Wild Artichokes are here!

Cynara cardunculus, or artichoke thistle, is the wild version of the commerical artichoke. But get this, they taste the same, and have delicious hearts, but they are armored with thistle spikes. Considering eating a whole artichoke down the heart is a slow food and fun ordeal already in our culinary traditions, then why should adding thorns be that big a difference? I want to say this about them, they are very sharp, but not once have they ever broken my skin. I wish I could say the same about pruning roses.

Here’s the other catch: They are way easier to grow, in fact you probably needn’t grow them at all considering they are in massive abundance here in the wild, and the only thing they currently feed are the bees with their flowers, and Monsanto for the Round-up bought to combat these weeds that very few people want around. This is an abundant food perfect for humans to harvest as food. As millions and millions of Eastern Europeans flock to the forest to pick mushrooms in the summer, why don’t we gather and have Wild Artichoke Fest here?

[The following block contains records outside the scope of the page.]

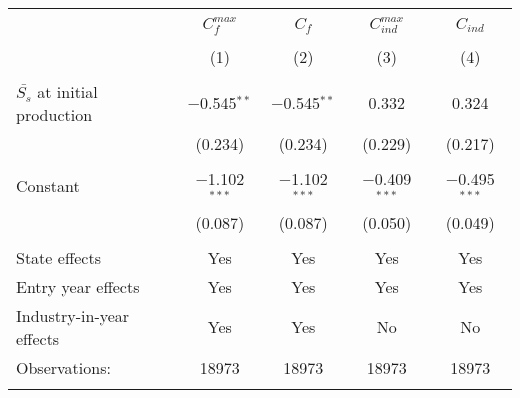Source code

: 
\begingroup 
\small 
\begin{tabular}{@{\extracolsep{5pt}}lcccc} 
\\[-1.8ex]\hline 
\hline \\[-1.8ex] 
 & $C^{max}_{f}$ & $C_{f}$ & $C^{max}_{ind}$ & $C_{ind}$ \\ 
\\[-1.8ex] & (1) & (2) & (3) & (4)\\ 
\hline \\[-1.8ex] 
 $\bar{S_{s}}$ at initial production & $-$0.545$^{**}$ & $-$0.545$^{**}$ & 0.332 & 0.324 \\ 
  & (0.234) & (0.234) & (0.229) & (0.217) \\ 
  & & & & \\ 
 Constant & $-$1.102$^{***}$ & $-$1.102$^{***}$ & $-$0.409$^{***}$ & $-$0.495$^{***}$ \\ 
  & (0.087) & (0.087) & (0.050) & (0.049) \\ 
  & & & & \\ 
State effects & Yes & Yes & Yes & Yes \\ 
Entry year effects & Yes & Yes & Yes & Yes \\ 
Industry-in-year effects & Yes & Yes & No & No \\ 
Observations: & 18973 & 18973 & 18973 & 18973 \\ 
\hline \\[-1.8ex] 
\end{tabular} 
\endgroup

I also grow regular (commerical) artichokes in the same habitat. I would say that out of all the plants in my garden, the gophers’ favorite by far are my artichokes. Also, as you might have seen in my previous video, my artichokes are also usually full of aphids and the ants that farm them.

The gophers don’t touch the wild artichokes, and they are aphid and ant free as well. Did I mention that I never have to water them and they grow for many years and are showy and beautiful like an ornamental cactus?